**Action item**
Reproduce precisely the lines of the listing below, starting with the line that contains "[11:19] We are" and stopping after the line that contains "[11:20] And therefore"; include nothing else.
╭─ Study material
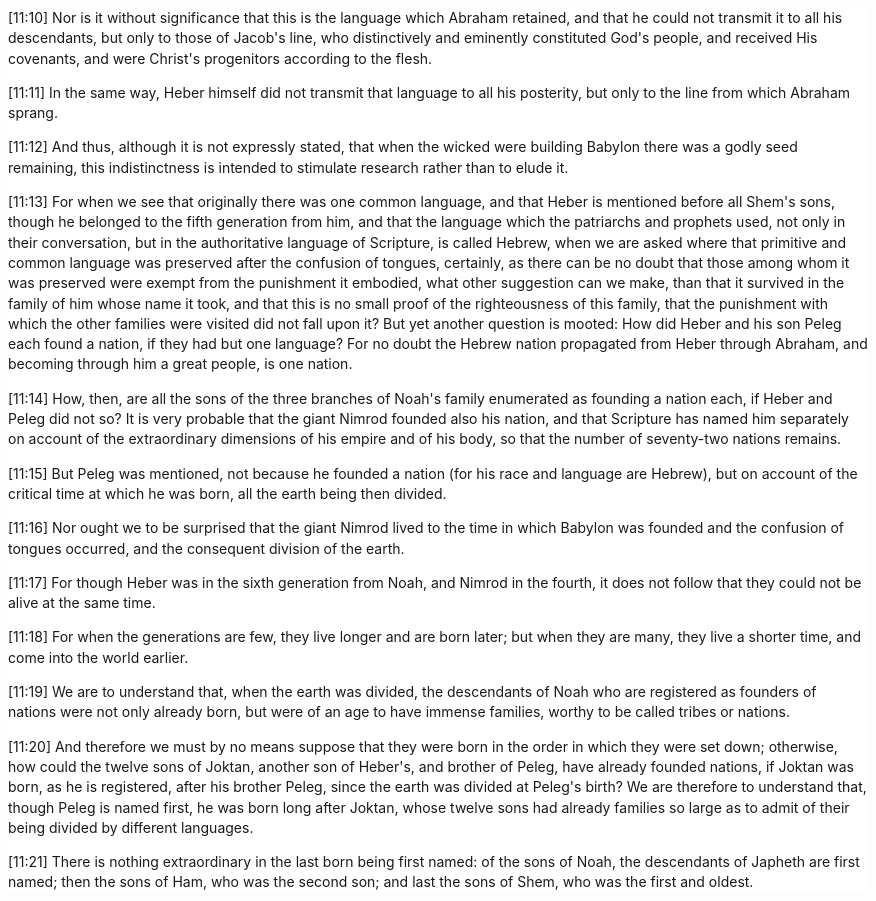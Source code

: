 [11:10] Nor is it without significance that this is the language which Abraham retained, and that he could not transmit it to all his descendants, but only to those of Jacob's line, who distinctively and eminently constituted God's people, and received His covenants, and were Christ's progenitors according to the flesh.

[11:11] In the same way, Heber himself did not transmit that language to all his posterity, but only to the line from which Abraham sprang.

[11:12] And thus, although it is not expressly stated, that when the wicked were building Babylon there was a godly seed remaining, this indistinctness is intended to stimulate research rather than to elude it.

[11:13] For when we see that originally there was one common language, and that Heber is mentioned before all Shem's sons, though he belonged to the fifth generation from him, and that the language which the patriarchs and prophets used, not only in their conversation, but in the authoritative language of Scripture, is called Hebrew, when we are asked where that primitive and common language was preserved after the confusion of tongues, certainly, as there can be no doubt that those among whom it was preserved were exempt from the punishment it embodied, what other suggestion can we make, than that it survived in the family of him whose name it took, and that this is no small proof of the righteousness of this family, that the punishment with which the other families were visited did not fall upon it?  But yet another question is mooted: How did Heber and his son Peleg each found a nation, if they had but one language? For no doubt the Hebrew nation propagated from Heber through Abraham, and becoming through him a great people, is one nation.

[11:14] How, then, are all the sons of the three branches of Noah's family enumerated as founding a nation each, if Heber and Peleg did not so? It is very probable that the giant Nimrod founded also his nation, and that  Scripture has named him separately on account of the extraordinary dimensions of his empire and of his body, so that the number of seventy-two nations remains.

[11:15] But Peleg was mentioned, not because he founded a nation (for his race and language are Hebrew), but on account of the critical time at which he was born, all the earth being then divided.

[11:16] Nor ought we to be surprised that the giant Nimrod lived to the time in which Babylon was founded and the confusion of tongues occurred, and the consequent division of the earth.

[11:17] For though Heber was in the sixth generation from Noah, and Nimrod in the fourth, it does not follow that they could not be alive at the same time.

[11:18] For when the generations are few, they live longer and are born later; but when they are many, they live a shorter time, and come into the world earlier.

[11:19] We are to understand that, when the earth was divided, the descendants of Noah who are registered as founders of nations were not only already born, but were of an age to have immense families, worthy to be called tribes or nations.

[11:20] And therefore we must by no means suppose that they were born in the order in which they were set down; otherwise, how could the twelve sons of Joktan, another son of Heber's, and brother of Peleg, have already founded nations, if Joktan was born, as he is registered, after his brother Peleg, since the earth was divided at Peleg's birth? We are therefore to understand that, though Peleg is named first, he was born long after Joktan, whose twelve sons had already families so large as to admit of their being divided by different languages.

[11:21] There is nothing extraordinary in the last born being first named: of the sons of Noah, the descendants of Japheth are first named; then the sons of Ham, who was the second son; and last the sons of Shem, who was the first and oldest.
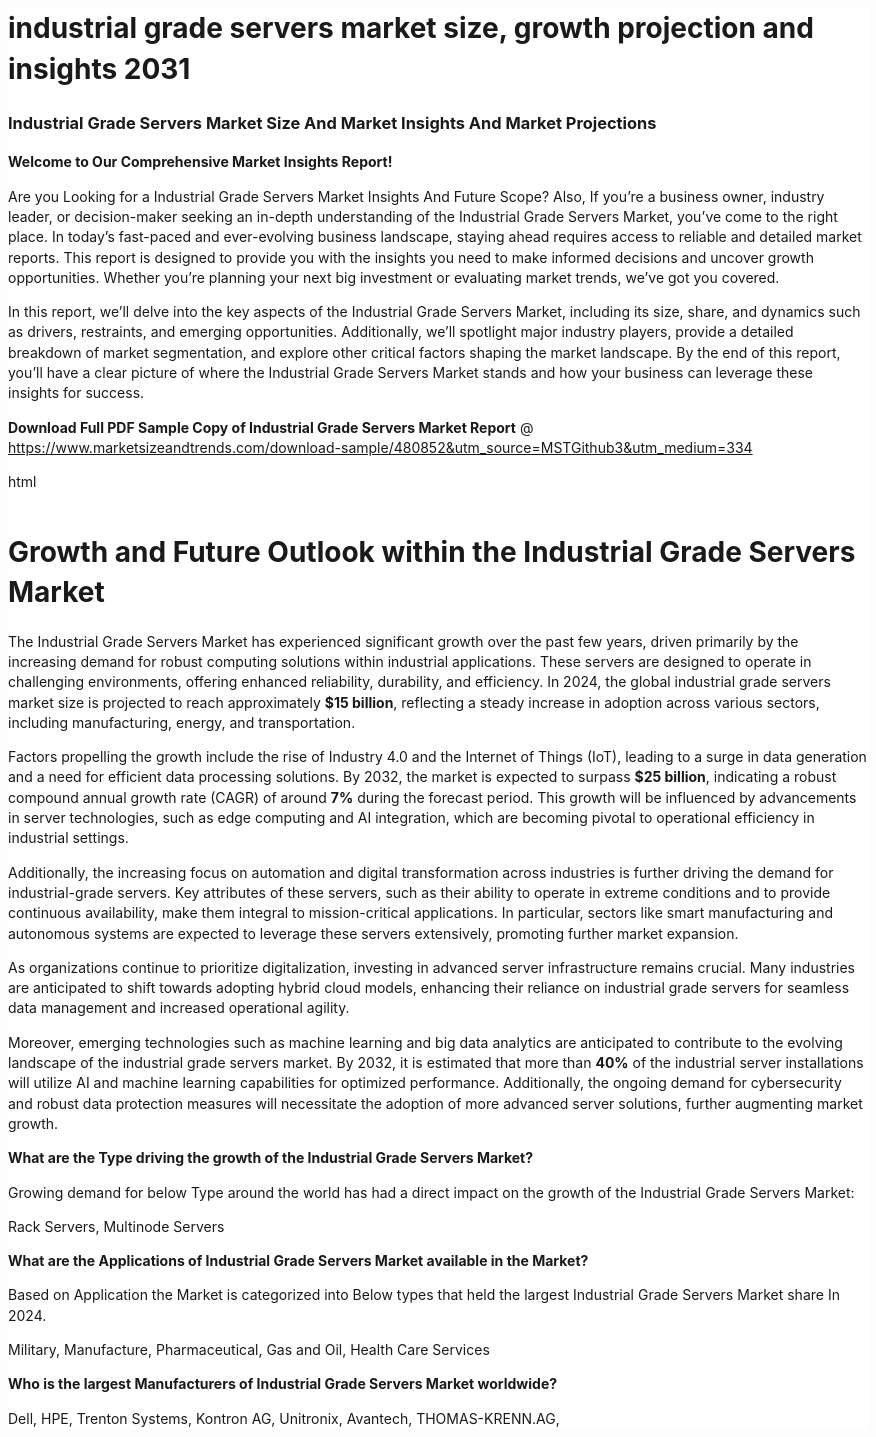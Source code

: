 <H1>industrial grade servers market size, growth projection and insights 2031</H1><div class="" data-test-id=""><h3><span class="">Industrial Grade Servers Market Size And Market Insights And Market Projections</span></h3></div><div class="" data-test-id=""><p><strong>Welcome to Our Comprehensive Market Insights Report!</strong></p><p>Are you Looking for a Industrial Grade Servers Market Insights And Future Scope? Also, If you&rsquo;re a business owner, industry leader, or decision-maker seeking an in-depth understanding of the Industrial Grade Servers Market, you&rsquo;ve come to the right place. In today&rsquo;s fast-paced and ever-evolving business landscape, staying ahead requires access to reliable and detailed market reports. This report is designed to provide you with the insights you need to make informed decisions and uncover growth opportunities. Whether you&rsquo;re planning your next big investment or evaluating market trends, we&rsquo;ve got you covered.</p><p>In this report, we&rsquo;ll delve into the key aspects of the Industrial Grade Servers Market, including its size, share, and dynamics such as drivers, restraints, and emerging opportunities. Additionally, we&rsquo;ll spotlight major industry players, provide a detailed breakdown of market segmentation, and explore other critical factors shaping the market landscape. By the end of this report, you&rsquo;ll have a clear picture of where the Industrial Grade Servers Market stands and how your business can leverage these insights for success.</p><p><strong>Download Full PDF Sample Copy of Industrial Grade Servers Market Report</strong> @ <a href="https://www.marketsizeandtrends.com/download-sample/480852&utm_source=MSTGithub3&utm_medium=334" target="_blank">https://www.marketsizeandtrends.com/download-sample/480852&utm_source=MSTGithub3&utm_medium=334</a></p></div><div class="" data-test-id=""><p><span class="">html<!DOCTYPE html><html lang="en"><head> <meta charset="UTF-8"> <meta name="viewport" content="width=device-width, initial-scale=1.0"> <title>Industrial Grade Servers Market Growth and Future Outlook</title></head><body> <h1>Growth and Future Outlook within the Industrial Grade Servers Market</h1> <p>The Industrial Grade Servers Market has experienced significant growth over the past few years, driven primarily by the increasing demand for robust computing solutions within industrial applications. These servers are designed to operate in challenging environments, offering enhanced reliability, durability, and efficiency. In 2024, the global industrial grade servers market size is projected to reach approximately <strong>$15 billion</strong>, reflecting a steady increase in adoption across various sectors, including manufacturing, energy, and transportation.</p> <p>Factors propelling the growth include the rise of Industry 4.0 and the Internet of Things (IoT), leading to a surge in data generation and a need for efficient data processing solutions. By 2032, the market is expected to surpass <strong>$25 billion</strong>, indicating a robust compound annual growth rate (CAGR) of around <strong>7%</strong> during the forecast period. This growth will be influenced by advancements in server technologies, such as edge computing and AI integration, which are becoming pivotal to operational efficiency in industrial settings.</p> <p>Additionally, the increasing focus on automation and digital transformation across industries is further driving the demand for industrial-grade servers. Key attributes of these servers, such as their ability to operate in extreme conditions and to provide continuous availability, make them integral to mission-critical applications. In particular, sectors like smart manufacturing and autonomous systems are expected to leverage these servers extensively, promoting further market expansion.</p> <p>As organizations continue to prioritize digitalization, investing in advanced server infrastructure remains crucial. Many industries are anticipated to shift towards adopting hybrid cloud models, enhancing their reliance on industrial grade servers for seamless data management and increased operational agility.</p> <strong></strong> <p>Moreover, emerging technologies such as machine learning and big data analytics are anticipated to contribute to the evolving landscape of the industrial grade servers market. By 2032, it is estimated that more than <strong>40%</strong> of the industrial server installations will utilize AI and machine learning capabilities for optimized performance. Additionally, the ongoing demand for cybersecurity and robust data protection measures will necessitate the adoption of more advanced server solutions, further augmenting market growth.</p></body></html></span></p><p><strong><span class="">What are the&nbsp;Type driving the growth of the Industrial Grade Servers Market?</span></strong></p></div><div class="" data-test-id=""><p><span class="">Growing demand for below Type around the world has had a direct impact on the growth of the Industrial Grade Servers Market:</span></p></div><div class="" data-test-id=""><p>Rack Servers, Multinode Servers</p><p><span class=""><strong>What are the&nbsp;Applications&nbsp;of Industrial Grade Servers Market available in the Market?</strong></span></p></div><div class="" data-test-id=""><p><span class="">Based on Application the Market is categorized into Below types that held the largest Industrial Grade Servers Market share In 2024.</span></p></div><div class="" data-test-id=""><p><span class="">Military, Manufacture, Pharmaceutical, Gas and Oil, Health Care Services</span></p><p><span class=""><strong>Who is the largest Manufacturers of Industrial Grade Servers Market worldwide?</strong></span></p></div><div class="" data-test-id=""><p><span class="">Dell, HPE, Trenton Systems, Kontron AG, Unitronix, Avantech, THOMAS-KRENN.AG,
╰─
**Exercise answer**
[11:19] We are to understand that, when the earth was divided, the descendants of Noah who are registered as founders of nations were not only already born, but were of an age to have immense families, worthy to be called tribes or nations.

[11:20] And therefore we must by no means suppose that they were born in the order in which they were set down; otherwise, how could the twelve sons of Joktan, another son of Heber's, and brother of Peleg, have already founded nations, if Joktan was born, as he is registered, after his brother Peleg, since the earth was divided at Peleg's birth? We are therefore to understand that, though Peleg is named first, he was born long after Joktan, whose twelve sons had already families so large as to admit of their being divided by different languages.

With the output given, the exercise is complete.